**** RECORDS SHOWN
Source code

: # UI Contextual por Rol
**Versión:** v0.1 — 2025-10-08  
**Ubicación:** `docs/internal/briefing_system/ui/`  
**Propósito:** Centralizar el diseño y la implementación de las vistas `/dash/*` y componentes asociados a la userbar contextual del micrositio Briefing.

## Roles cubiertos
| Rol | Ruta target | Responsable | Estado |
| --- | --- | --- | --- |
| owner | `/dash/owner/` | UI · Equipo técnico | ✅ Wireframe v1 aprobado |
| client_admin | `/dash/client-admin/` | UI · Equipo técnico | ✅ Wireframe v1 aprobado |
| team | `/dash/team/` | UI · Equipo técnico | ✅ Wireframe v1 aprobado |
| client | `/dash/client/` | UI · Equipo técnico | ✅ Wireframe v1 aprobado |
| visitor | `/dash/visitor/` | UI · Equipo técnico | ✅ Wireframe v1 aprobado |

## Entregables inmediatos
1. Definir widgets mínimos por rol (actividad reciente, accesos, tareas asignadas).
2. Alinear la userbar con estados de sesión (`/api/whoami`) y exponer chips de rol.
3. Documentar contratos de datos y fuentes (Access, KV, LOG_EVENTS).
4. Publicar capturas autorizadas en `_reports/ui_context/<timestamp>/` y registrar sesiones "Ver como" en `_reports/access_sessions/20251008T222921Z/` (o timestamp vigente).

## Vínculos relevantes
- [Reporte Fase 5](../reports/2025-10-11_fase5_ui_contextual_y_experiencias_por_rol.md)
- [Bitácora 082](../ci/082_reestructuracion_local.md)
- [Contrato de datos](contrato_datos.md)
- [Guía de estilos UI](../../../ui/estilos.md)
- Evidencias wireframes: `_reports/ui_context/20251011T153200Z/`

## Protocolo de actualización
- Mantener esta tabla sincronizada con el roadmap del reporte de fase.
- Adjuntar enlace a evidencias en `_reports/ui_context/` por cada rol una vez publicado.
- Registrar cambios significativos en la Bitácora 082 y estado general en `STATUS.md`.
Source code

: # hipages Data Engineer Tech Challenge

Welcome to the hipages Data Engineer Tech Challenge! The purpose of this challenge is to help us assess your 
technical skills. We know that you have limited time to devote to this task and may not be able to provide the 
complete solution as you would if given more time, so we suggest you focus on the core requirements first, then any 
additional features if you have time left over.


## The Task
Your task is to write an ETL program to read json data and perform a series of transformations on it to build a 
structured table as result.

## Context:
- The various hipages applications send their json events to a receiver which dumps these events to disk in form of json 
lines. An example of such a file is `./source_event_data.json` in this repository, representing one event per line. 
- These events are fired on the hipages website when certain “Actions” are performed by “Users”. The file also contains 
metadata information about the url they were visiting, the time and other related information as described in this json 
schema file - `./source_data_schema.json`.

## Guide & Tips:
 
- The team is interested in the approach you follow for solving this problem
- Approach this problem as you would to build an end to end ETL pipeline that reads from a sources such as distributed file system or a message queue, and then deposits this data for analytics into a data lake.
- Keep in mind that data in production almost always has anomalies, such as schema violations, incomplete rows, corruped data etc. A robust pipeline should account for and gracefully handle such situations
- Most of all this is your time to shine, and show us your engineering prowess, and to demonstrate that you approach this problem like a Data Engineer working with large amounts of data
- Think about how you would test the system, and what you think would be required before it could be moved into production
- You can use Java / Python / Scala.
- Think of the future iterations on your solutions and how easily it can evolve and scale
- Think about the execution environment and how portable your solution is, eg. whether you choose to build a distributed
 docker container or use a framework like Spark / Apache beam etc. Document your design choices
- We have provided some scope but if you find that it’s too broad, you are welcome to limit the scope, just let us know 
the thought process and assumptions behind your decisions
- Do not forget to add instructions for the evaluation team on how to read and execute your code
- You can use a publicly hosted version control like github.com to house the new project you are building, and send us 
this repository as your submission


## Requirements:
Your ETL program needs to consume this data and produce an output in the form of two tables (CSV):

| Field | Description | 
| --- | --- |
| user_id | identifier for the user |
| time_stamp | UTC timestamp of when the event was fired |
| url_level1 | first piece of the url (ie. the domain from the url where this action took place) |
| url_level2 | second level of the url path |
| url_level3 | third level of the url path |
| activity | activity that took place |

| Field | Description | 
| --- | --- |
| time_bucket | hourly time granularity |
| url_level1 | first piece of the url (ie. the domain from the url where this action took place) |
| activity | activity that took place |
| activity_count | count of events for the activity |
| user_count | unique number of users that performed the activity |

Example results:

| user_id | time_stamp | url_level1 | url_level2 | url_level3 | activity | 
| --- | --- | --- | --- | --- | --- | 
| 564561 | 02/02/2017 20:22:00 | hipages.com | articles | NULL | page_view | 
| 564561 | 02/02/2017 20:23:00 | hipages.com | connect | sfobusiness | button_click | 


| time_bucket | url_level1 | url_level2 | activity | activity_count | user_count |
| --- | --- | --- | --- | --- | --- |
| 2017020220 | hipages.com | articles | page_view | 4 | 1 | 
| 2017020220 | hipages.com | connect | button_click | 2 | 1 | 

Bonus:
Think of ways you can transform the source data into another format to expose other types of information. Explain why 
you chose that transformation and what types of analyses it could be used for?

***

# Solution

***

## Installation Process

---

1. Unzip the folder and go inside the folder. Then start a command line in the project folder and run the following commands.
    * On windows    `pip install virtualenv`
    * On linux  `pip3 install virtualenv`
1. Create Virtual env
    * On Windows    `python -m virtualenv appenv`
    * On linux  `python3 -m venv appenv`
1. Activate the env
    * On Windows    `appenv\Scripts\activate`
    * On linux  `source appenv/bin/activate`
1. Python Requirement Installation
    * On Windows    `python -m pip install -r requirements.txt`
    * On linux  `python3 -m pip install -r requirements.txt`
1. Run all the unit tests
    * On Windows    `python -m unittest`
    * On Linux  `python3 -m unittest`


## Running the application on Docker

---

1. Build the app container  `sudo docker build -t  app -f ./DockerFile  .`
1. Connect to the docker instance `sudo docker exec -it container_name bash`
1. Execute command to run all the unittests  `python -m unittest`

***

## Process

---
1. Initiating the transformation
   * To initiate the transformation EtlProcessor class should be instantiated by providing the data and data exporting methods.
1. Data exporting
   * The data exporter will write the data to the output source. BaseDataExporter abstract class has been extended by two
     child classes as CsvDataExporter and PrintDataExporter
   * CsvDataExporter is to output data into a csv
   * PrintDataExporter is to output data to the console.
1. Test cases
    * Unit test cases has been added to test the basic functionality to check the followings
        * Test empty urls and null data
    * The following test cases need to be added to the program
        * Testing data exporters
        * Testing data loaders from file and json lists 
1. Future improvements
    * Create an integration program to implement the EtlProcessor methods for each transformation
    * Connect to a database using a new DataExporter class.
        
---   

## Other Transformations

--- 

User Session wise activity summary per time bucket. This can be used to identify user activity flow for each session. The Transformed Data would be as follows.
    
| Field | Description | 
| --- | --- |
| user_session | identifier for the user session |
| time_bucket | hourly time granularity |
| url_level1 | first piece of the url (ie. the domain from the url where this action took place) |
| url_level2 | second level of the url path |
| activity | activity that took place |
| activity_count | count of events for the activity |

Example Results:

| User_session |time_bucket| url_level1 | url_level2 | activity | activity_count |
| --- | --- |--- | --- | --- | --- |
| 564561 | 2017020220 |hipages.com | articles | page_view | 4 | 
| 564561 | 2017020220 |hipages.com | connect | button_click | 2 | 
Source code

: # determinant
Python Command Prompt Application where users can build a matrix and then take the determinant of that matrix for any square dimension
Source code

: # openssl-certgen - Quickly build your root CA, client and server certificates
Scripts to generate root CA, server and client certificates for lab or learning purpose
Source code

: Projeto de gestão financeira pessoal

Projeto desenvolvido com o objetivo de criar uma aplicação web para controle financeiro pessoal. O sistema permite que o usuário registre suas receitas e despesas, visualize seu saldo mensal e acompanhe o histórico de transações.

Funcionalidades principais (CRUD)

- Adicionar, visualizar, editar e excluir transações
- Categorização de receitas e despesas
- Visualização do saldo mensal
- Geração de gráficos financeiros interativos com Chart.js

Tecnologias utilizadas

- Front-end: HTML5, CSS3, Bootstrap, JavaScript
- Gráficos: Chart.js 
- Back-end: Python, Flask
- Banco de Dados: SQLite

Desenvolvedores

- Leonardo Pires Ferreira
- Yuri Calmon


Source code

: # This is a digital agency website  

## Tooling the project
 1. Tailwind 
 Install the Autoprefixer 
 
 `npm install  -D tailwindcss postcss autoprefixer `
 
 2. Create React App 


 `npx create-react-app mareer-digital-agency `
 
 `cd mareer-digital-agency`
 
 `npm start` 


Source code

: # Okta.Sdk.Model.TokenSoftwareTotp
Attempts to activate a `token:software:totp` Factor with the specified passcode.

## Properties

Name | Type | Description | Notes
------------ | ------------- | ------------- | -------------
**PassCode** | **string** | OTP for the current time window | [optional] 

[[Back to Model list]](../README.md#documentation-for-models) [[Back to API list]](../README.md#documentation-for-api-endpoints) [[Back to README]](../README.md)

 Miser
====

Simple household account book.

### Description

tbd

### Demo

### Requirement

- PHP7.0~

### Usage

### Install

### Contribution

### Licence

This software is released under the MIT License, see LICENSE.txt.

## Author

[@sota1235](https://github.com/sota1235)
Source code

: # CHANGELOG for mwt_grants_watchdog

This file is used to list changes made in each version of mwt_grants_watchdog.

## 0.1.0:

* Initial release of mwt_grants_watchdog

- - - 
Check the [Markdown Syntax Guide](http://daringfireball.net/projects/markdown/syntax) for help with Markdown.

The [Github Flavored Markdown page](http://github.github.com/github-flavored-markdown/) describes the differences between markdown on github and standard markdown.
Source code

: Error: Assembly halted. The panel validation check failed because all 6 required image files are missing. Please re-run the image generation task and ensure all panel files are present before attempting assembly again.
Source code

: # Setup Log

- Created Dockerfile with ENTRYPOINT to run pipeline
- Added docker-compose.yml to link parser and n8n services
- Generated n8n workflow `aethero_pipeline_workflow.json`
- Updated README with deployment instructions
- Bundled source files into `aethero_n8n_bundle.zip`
********
# [WHAT YOU ARE ASKED TO DO]
Every line above from the line with "2. Alinear la" to the line with "- Adjuntar enlace", inclusive, must be returned exactly; no other line belongs in the reply.

# [SOLVED EXERCISE]
2. Alinear la userbar con estados de sesión (`/api/whoami`) y exponer chips de rol.
3. Documentar contratos de datos y fuentes (Access, KV, LOG_EVENTS).
4. Publicar capturas autorizadas en `_reports/ui_context/<timestamp>/` y registrar sesiones "Ver como" en `_reports/access_sessions/20251008T222921Z/` (o timestamp vigente).

## Vínculos relevantes
- [Reporte Fase 5](../reports/2025-10-11_fase5_ui_contextual_y_experiencias_por_rol.md)
- [Bitácora 082](../ci/082_reestructuracion_local.md)
- [Contrato de datos](contrato_datos.md)
- [Guía de estilos UI](../../../ui/estilos.md)
- Evidencias wireframes: `_reports/ui_context/20251011T153200Z/`

## Protocolo de actualización
- Mantener esta tabla sincronizada con el roadmap del reporte de fase.
- Adjuntar enlace a evidencias en `_reports/ui_context/` por cada rol una vez publicado.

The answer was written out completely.